=== Begin Enclosure ===

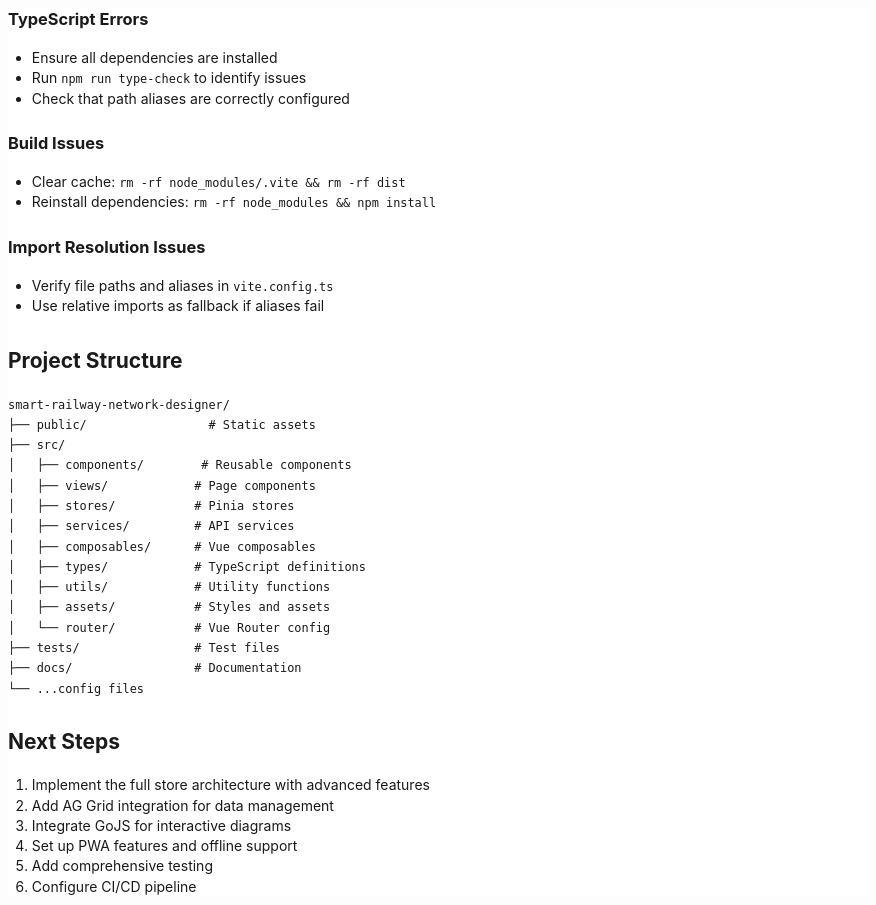 ### TypeScript Errors

- Ensure all dependencies are installed
- Run `npm run type-check` to identify issues
- Check that path aliases are correctly configured

### Build Issues

- Clear cache: `rm -rf node_modules/.vite && rm -rf dist`
- Reinstall dependencies: `rm -rf node_modules && npm install`

### Import Resolution Issues

- Verify file paths and aliases in `vite.config.ts`
- Use relative imports as fallback if aliases fail

## Project Structure

```
smart-railway-network-designer/
├── public/                 # Static assets
├── src/
│   ├── components/        # Reusable components
│   ├── views/            # Page components
│   ├── stores/           # Pinia stores
│   ├── services/         # API services
│   ├── composables/      # Vue composables
│   ├── types/            # TypeScript definitions
│   ├── utils/            # Utility functions
│   ├── assets/           # Styles and assets
│   └── router/           # Vue Router config
├── tests/                # Test files
├── docs/                 # Documentation
└── ...config files
```

## Next Steps

1. Implement the full store architecture with advanced features
2. Add AG Grid integration for data management
3. Integrate GoJS for interactive diagrams
4. Set up PWA features and offline support
5. Add comprehensive testing
6. Configure CI/CD pipeline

=== End Enclosure ===

**THE PROBLEM:**
Copy all lines in the listing above where the string "aliases" appears.

**ANSWER TO THE PROBLEM:**
- Check that path aliases are correctly configured
- Verify file paths and aliases in `vite.config.ts`
- Use relative imports as fallback if aliases fail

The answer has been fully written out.